When designing multiple layer circuits requiring impedance control, the circuit board designer will work closely with an engineering specialist cognizant of RF printed circuit board design and layout, including mixed-signal applications. The RF engineer will be able to furnish the circuit board designer guidance for "best practices" when planning the RF circuit board and manufacturing guidelines that may apply to particular components, recommend qualified circuit board fabricators, and specify suitable base materials and copper foil materials for the application. 

Controlled impedance is the characteristic impedance of a transmission conductor’s associated reference planes. Impedance control is most relevant when high-frequency signals cross over transmission lines on adjacent layers for RF circuits; a uniform controlled impedance will be imperative in achieving signal integrity and provide signals with minimal distortion. The RF engineer will guide the circuit board designer in establishing the thickness and location in the layering scheme for the copper-clad, glass-reinforced core materials and the thickness of the prepreg material selected for joining layers during the lamination process.

A key concern is establishing the dielectric core material’s thickness. The dielectric thickness will determine the physical separation of the conductors on the signal layer from the “reference plane” layer. The following furnishes a number of “best practices” from RF engineering specialists.

RF Transmission Conductors

• Care must be taken to prevent unintended coupling between signal conductors. Conductors should be kept as far apart as possible and should not be routed in close proximity for extended distances.
• Coupling between parallel microstrip conductors will increase with decreasing separation and increasing parallel routing distance.
• Conductors that cross on separate circuit layers should have a copper ground plane layer to provide separation.
• Conductors with high power levels should be spaced away from all other signal conductors whenever possible.

High-Speed Digital Signal Conductors
These lines should be routed separately on a different layer than the RF signal lines to prevent coupling. Digital noise (from clocks, PLLs, etc.) can couple onto RF signal lines, and can be modulated onto RF carriers. Alternatively, in some cases digital noise can be up-/down-converted.

Power and Ground Decoupling
Decoupling/bypass capacitors should be provided at the main VCC distribution node, as well as at VCC branches. The choice of the bypass capacitance values will be made based on the overall frequency response of the RF IC and the expected frequency distribution nature of any digital noise from clocks and PLLs. These lines should also be separated from any RF lines that will transmit large amounts of RF power.

Conductor Planning for RF Applications
There are two basic types of conductors employed for transmitting RF signals: microstrip and stripline. The primary difference between these two conductors is the position of the signal conductor(s) in relation to the reference planes. Impedance control is most relevant when high-frequency signals cross over transmission lines on adjacent layers. Microstrip conductors will be routed on the outer surface of the substrate while strip-line conductors are sandwiched between two reference planes. The stripline illustrations furnished in Figure 1 are typical transmission lines implemented for controlled impedance applications. Impedance control is most relevant when high-frequency signals cross over transmission lines on adjacent layers. The stripline function is identical to microstrip, but the RF signal is surrounded top and bottom by ground. The ground planes provide isolation to minimize outside interference with the RF signal transmission on the stripline.

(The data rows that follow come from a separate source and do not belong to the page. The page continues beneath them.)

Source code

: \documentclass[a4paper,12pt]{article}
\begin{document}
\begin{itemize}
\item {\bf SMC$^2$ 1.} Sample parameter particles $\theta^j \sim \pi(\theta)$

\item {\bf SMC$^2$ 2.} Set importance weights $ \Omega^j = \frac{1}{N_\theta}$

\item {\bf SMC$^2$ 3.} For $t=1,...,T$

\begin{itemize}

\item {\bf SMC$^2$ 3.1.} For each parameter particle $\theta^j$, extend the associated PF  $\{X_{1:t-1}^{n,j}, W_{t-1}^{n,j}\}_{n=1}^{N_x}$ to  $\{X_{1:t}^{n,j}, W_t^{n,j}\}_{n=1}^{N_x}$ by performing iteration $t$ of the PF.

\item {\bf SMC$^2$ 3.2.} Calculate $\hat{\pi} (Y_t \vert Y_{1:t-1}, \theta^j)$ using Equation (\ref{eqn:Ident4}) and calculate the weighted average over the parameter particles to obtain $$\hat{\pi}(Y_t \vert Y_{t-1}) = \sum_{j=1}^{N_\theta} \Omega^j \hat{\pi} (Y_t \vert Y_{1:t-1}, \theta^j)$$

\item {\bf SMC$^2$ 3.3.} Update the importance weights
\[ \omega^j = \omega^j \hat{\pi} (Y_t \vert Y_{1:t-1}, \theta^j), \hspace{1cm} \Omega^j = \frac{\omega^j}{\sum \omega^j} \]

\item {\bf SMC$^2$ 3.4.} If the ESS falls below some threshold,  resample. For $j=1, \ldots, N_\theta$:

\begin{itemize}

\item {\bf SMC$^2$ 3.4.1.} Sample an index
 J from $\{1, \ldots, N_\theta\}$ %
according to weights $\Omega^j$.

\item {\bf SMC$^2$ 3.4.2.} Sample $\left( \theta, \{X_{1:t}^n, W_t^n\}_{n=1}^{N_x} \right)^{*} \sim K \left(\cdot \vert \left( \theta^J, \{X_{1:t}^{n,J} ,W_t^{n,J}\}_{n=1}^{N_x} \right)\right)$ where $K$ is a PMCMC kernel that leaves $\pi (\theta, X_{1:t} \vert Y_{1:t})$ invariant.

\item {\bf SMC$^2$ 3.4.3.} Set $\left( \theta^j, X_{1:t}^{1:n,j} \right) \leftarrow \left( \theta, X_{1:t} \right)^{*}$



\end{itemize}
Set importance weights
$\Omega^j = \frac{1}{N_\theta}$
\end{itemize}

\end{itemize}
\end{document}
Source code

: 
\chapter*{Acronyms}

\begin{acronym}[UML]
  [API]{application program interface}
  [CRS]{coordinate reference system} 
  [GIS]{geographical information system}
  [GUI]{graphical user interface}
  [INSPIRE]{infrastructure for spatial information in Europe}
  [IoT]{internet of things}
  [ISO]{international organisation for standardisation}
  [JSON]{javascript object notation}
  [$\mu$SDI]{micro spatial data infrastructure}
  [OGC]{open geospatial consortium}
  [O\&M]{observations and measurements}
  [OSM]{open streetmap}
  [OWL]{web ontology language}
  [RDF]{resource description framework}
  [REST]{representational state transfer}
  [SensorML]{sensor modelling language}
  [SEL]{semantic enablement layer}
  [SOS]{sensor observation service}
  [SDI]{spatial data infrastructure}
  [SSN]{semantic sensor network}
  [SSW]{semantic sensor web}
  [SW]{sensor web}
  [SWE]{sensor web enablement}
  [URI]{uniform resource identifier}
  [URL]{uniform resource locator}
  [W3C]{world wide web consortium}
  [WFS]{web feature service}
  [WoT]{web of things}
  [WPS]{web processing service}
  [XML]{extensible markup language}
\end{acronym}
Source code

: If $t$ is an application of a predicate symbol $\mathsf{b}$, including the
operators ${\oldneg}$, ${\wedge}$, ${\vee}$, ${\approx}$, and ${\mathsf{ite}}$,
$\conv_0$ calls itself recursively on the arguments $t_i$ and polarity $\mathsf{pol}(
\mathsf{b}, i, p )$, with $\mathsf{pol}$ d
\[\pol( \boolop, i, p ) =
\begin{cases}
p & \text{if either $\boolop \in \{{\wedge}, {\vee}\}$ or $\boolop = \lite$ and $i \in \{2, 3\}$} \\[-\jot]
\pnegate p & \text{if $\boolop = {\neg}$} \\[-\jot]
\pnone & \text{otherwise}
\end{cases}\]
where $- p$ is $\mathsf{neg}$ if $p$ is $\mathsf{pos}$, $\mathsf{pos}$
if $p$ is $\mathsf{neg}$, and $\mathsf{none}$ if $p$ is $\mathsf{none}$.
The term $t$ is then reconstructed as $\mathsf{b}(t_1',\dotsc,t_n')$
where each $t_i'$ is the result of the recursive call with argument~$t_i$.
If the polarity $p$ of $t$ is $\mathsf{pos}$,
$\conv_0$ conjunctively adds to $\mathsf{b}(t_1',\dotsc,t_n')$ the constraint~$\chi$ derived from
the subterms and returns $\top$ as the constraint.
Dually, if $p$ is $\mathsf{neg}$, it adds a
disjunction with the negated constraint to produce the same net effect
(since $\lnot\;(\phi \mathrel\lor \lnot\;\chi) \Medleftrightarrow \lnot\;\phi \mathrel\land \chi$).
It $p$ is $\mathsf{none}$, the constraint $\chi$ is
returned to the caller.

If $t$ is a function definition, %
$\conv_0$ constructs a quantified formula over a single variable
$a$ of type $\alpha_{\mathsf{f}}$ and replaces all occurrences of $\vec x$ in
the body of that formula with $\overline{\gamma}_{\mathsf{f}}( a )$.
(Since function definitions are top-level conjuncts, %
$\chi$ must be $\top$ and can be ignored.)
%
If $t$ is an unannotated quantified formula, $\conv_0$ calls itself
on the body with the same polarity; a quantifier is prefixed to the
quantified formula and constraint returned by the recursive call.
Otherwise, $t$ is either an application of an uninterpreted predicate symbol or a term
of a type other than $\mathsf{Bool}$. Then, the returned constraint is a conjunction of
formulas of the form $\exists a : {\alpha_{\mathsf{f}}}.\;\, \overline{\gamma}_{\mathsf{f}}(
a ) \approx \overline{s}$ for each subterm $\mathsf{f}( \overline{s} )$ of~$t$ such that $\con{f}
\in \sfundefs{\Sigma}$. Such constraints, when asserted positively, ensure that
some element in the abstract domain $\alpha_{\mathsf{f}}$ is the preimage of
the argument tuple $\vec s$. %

The spacing between the two conductors of a differential pair should be no more than double the width of the conductors. As an example, a 0.10 mm (~0.004") wide differential pair of conductors should not be separated by an area greater than 0.20 mm (~0.008") and the individual conductor width should not exceed double the dielectric thickness between adjacent signal layer and reference layer. 

High-frequency RF Signal Issues
For very-high-frequency circuit applications, the conductor’s surface smoothness is a major concern. To address this issue, the foil supplier companies are providing better surfaces and, to maximize copper-to-dielectric adhesion, have introduced oxide replacement bonding treatments that will provide a smoother surface when applied to inner-layer conductors prior to lamination.

Signal Line Isolation
Care must be taken to prevent unintended coupling between signal lines. Some examples of potential coupling and preventative measures: RF transmission conductors should be kept as far apart as possible, and should not be routed in close proximity for extended distances. Coupling between parallel microstrip lines will increase with decreasing separation and increasing parallel routing distance. Conductors that cross on separate layers should have a ground plane keeping them apart. Signal conductors that will carry high power levels should be kept away from all other lines whenever possible. The grounded coplanar waveguide provides for excellent isolation between lines. It is impractical to achieve isolation better than approximately -45dB between RF conductors on small PCBs.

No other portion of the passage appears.